## What you have to do
Count every line below that holds the word "section", and give the number with no other words.

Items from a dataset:

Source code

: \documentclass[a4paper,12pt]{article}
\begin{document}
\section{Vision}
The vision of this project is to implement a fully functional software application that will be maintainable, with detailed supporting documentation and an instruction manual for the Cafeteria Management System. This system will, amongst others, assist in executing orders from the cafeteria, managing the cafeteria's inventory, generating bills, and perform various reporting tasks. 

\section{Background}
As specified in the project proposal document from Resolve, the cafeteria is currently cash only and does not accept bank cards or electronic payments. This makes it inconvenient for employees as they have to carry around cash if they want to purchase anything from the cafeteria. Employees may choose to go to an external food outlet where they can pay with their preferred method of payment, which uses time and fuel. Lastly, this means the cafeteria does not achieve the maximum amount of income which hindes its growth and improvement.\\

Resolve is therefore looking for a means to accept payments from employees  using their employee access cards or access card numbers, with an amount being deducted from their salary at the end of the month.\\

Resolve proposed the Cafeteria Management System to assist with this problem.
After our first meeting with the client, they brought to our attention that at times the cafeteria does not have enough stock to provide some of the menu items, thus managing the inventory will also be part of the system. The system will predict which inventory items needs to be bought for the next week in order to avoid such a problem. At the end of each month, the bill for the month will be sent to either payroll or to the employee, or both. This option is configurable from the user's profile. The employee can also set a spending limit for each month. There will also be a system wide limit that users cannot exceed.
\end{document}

* * *

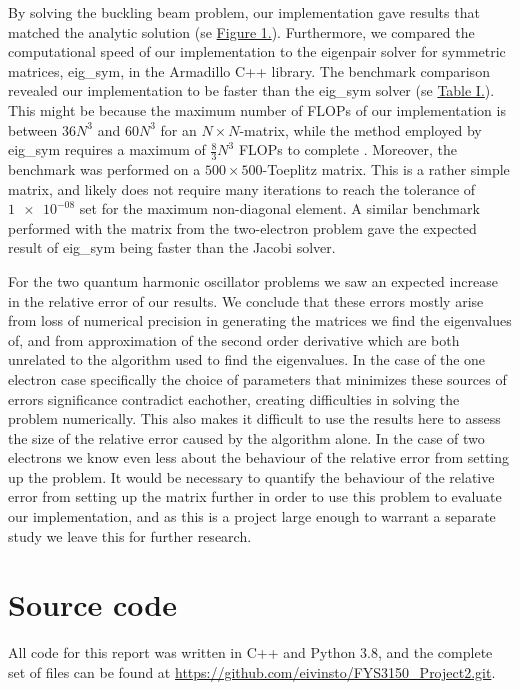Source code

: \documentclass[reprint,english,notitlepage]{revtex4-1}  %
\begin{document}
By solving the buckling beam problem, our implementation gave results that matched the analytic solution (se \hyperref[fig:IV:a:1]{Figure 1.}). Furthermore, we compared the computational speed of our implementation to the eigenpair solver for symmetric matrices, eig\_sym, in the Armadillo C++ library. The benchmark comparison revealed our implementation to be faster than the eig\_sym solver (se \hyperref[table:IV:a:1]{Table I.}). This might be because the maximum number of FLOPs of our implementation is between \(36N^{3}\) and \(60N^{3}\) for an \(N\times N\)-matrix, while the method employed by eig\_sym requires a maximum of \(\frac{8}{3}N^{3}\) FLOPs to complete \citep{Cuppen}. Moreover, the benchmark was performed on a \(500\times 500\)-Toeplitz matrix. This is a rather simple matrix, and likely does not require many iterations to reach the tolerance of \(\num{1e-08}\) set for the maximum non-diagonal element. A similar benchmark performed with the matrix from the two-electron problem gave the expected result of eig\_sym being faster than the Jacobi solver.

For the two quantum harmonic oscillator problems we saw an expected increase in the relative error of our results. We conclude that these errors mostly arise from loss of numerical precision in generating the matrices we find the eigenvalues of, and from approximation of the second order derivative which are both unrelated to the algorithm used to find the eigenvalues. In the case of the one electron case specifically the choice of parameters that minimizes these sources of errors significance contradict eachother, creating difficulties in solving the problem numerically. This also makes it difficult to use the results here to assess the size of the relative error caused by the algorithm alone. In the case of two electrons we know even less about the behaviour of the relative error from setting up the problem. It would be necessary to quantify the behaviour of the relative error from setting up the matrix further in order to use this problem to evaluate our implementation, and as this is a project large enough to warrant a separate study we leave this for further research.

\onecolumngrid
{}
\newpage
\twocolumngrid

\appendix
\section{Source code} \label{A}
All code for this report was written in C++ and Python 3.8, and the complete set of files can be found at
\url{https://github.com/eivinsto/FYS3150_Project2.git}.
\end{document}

## Exercise result
3